In truth his taste for language was as marked as that for mathematics. I have just now remarked incidentally upon his study of the Romance language; Gothic also appears from his letters as having received considerable attention; he has left a paper on Sanskrit; and amongst the modern languages, besides the usual acquirements of French and German, I perceive that he was well versed in Italian, and that he had given attention to Danish and Spanish. He thoroughly enjoyed the study of a language, and I remember very well the pleasure which he expressed at having had the courage to communicate a French memoir to Liouville's Journal: it seemed to me that the writing mathematics in a foreign language gave him almost as much satisfaction as the mathematical results themselves [Note 7].

I ought, perhaps, to mention that I found him one day reading the New Testament in Swedish, which he told me he had "picked up" since he had been ill [Note 8].
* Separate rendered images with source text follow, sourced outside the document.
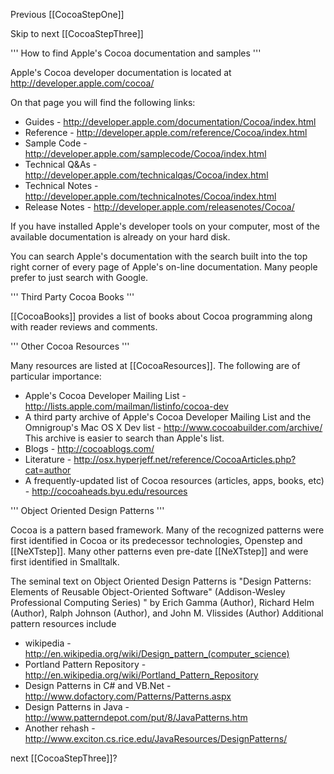 Previous [[CocoaStepOne]]

Skip to next [[CocoaStepThree]]

''' How to find Apple's Cocoa documentation and samples '''

Apple's Cocoa developer documentation is located at http://developer.apple.com/cocoa/

On that page you will find the following links:

* Guides - http://developer.apple.com/documentation/Cocoa/index.html
* Reference - http://developer.apple.com/reference/Cocoa/index.html
* Sample Code - http://developer.apple.com/samplecode/Cocoa/index.html
* Technical Q&As - http://developer.apple.com/technicalqas/Cocoa/index.html
* Technical Notes - http://developer.apple.com/technicalnotes/Cocoa/index.html
* Release Notes - http://developer.apple.com/releasenotes/Cocoa/


If you have installed Apple's developer tools on your computer, most of the available documentation is already on your hard disk.

You can search Apple's documentation with the search built into the top right corner of every page of Apple's on-line documentation.  Many people prefer to just search with Google.

''' Third Party Cocoa Books '''

[[CocoaBooks]] provides a list of books about Cocoa programming along with reader reviews and comments.


''' Other Cocoa Resources '''

Many resources are listed at [[CocoaResources]].  The following are of particular importance:


* Apple's Cocoa Developer Mailing List - http://lists.apple.com/mailman/listinfo/cocoa-dev
* A third party archive of Apple's Cocoa Developer Mailing List and the Omnigroup's Mac OS X Dev list - http://www.cocoabuilder.com/archive/  This archive is easier to search than Apple's list.
* Blogs - http://cocoablogs.com/
* Literature - http://osx.hyperjeff.net/reference/CocoaArticles.php?cat=author
* A frequently-updated list of Cocoa resources (articles, apps, books, etc) - http://cocoaheads.byu.edu/resources


''' Object Oriented Design Patterns '''

Cocoa is a pattern based framework.  Many of the recognized patterns were first identified in Cocoa or its predecessor technologies, Openstep and [[NeXTstep]].  Many other patterns even pre-date [[NeXTstep]] and were first identified in Smalltalk.

The seminal text on Object Oriented Design Patterns is "Design Patterns: Elements of Reusable Object-Oriented Software" (Addison-Wesley Professional Computing Series) " by Erich Gamma (Author), Richard Helm (Author), Ralph Johnson (Author), and John M. Vlissides (Author) 
Additional pattern resources include 


* wikipedia - http://en.wikipedia.org/wiki/Design_pattern_(computer_science)
* Portland Pattern Repository - http://en.wikipedia.org/wiki/Portland_Pattern_Repository
* Design Patterns in C# and VB.Net - http://www.dofactory.com/Patterns/Patterns.aspx
* Design Patterns in Java - http://www.patterndepot.com/put/8/JavaPatterns.htm
* Another rehash - http://www.exciton.cs.rice.edu/JavaResources/DesignPatterns/


next [[CocoaStepThree]]?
I have said that through his long illness Ellis retained his vigour of mind. It is wonderful that in such suffering, and in the consciousness of approaching dissolution the mind should have been capable of dwelling calmly upon subjects of abstract interest, such as investigations in pure mathematics; he himself felt that there was something strange in the occupation. In a note accompanying a mathematical paper he writes to me: "I have been very miserable all this week. God will mend it, when His will is. It seems strange that my mind still runs at all upon triangles, and I am not at all sure that it is right it should. I need not tell you to think charitably of me in this as in other respects." His mind by no means however dwelt upon triangles to the exclusion of more solemn subjects, as I shall have occasion to show more fully presently; but it appeared to have a vigour of action and a fulness of matter which no external circumstances could affect, and so far as my observation went he conversed with the same facility and command of his subject during his illness, as in earlier days.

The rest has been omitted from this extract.